One small fragment is rather unusual and points to George Green's passion in life: mathematics. Upon it, in Green's own hand, is some arithmetic - perhaps calculating quantities of grain or sums of money. On the reverse is a quotation in Latin from Pliny. Since his childhood Green had shown an outstanding natural talent for mathematics. Despite having very little formal schooling he was far in advance of his contemporaries in applying mathematics to investigations into natural phenomena such as electricity and magnetism.

In 1828 at the age of thirty five he published his first - and greatest - scientific work entitled An Essay on the Application of Mathematical Analysis to the Theories of Electricity and Magnetism. His ambition was to become a student at a university and to that end he had to study Latin and Greek. Perhaps in this fragment of a mill account book we see that Green had, as he later wrote, 'devoted almost exclusively to books the few leisure hours I have been able to snatch from the tedious and uninstructive details of common business'. Alas, the Essay failed to establish George's name in the scientific world. Few people could have understood its significance and it was, after all, published privately in a small provincial town.

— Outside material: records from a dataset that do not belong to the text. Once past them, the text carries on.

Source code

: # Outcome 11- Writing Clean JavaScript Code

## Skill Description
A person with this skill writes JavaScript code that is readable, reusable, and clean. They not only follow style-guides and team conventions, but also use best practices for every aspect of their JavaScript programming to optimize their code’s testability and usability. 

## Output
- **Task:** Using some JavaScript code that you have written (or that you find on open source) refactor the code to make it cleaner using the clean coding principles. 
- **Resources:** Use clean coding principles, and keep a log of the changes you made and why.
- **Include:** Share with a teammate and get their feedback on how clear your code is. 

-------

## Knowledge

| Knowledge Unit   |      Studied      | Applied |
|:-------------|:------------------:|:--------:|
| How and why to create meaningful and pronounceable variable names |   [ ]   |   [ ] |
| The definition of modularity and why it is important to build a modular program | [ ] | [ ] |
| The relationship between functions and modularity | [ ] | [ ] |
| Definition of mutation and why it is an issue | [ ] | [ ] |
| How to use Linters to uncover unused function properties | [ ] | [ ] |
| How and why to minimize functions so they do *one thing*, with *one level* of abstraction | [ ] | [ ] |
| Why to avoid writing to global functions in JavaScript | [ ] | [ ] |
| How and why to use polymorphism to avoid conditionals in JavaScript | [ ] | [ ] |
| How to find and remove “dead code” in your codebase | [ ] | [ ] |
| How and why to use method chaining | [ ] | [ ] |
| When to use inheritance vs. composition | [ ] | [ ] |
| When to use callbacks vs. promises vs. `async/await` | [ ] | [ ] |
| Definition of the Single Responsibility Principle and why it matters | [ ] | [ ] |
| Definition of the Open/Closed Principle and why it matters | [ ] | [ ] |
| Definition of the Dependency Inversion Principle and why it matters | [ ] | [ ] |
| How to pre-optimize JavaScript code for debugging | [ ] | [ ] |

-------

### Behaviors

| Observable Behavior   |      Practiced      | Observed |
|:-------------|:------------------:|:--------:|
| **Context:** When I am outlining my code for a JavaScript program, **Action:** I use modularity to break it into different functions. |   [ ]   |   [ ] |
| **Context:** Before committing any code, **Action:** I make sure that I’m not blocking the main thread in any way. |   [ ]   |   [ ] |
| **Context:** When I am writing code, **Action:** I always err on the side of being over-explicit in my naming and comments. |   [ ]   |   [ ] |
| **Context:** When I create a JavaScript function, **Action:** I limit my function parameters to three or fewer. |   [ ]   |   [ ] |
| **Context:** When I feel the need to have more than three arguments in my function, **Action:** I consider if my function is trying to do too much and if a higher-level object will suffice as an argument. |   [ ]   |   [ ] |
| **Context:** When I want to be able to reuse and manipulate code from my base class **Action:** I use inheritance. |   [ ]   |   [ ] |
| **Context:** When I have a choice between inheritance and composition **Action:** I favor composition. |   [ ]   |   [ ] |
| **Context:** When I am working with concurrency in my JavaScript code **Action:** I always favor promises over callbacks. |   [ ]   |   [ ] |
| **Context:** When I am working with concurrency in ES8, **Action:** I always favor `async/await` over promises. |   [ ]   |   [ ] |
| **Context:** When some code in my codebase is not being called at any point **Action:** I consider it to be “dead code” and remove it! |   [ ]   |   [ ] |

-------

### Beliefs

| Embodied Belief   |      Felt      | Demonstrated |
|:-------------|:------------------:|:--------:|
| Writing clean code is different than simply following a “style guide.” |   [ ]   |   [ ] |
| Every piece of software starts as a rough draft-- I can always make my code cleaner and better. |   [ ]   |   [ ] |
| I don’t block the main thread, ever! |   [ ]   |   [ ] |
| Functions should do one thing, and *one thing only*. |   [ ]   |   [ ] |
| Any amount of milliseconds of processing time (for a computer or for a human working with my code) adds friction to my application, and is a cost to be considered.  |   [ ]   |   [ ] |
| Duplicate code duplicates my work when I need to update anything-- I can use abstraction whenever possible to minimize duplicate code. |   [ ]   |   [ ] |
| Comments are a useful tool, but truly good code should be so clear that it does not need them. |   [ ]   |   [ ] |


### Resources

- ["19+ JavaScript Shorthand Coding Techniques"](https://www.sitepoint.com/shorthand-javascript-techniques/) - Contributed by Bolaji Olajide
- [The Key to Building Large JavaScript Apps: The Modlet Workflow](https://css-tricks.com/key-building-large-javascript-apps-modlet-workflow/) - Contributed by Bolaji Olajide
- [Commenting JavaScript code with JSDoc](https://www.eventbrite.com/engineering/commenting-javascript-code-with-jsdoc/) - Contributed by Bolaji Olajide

However, one visitor to the mill that year who had some understanding of science was Sir Richard Phillips, a somewhat eccentric publisher, traveller and former mathematics teacher. He met Green and although he totally failed to understand his mathematical achievements he did give us the only description of his mill from that time.

"If I learnt little from Green about his ideal philosophy, I ascertained some facts relative to the economy of a wind-mill. His sails have a radius of twelve yards and they revolve twenty five times a minute, or more than a mile at the extremities. This great velocity carries round the stones , which are sixteen feet in circumference, 162 times in a minute, and they grind a load of ten sacks of wheat in two or three hours. The sails are placed at an angle in the shaft, and then in union are placed exactly in the wind's point, but the quantity of cloth is varied inversely as the force of the wind. I went through this fine mill, and really felt terrified at the centrifugal force of such heavy masses as the stones, the peripheries of which were carried round with a determined velocity of forty miles an hour. Of course, none but particular kinds of stone will bear such a momentum, and the smallest fracture or inequality occasions them to separate with destructive consequences."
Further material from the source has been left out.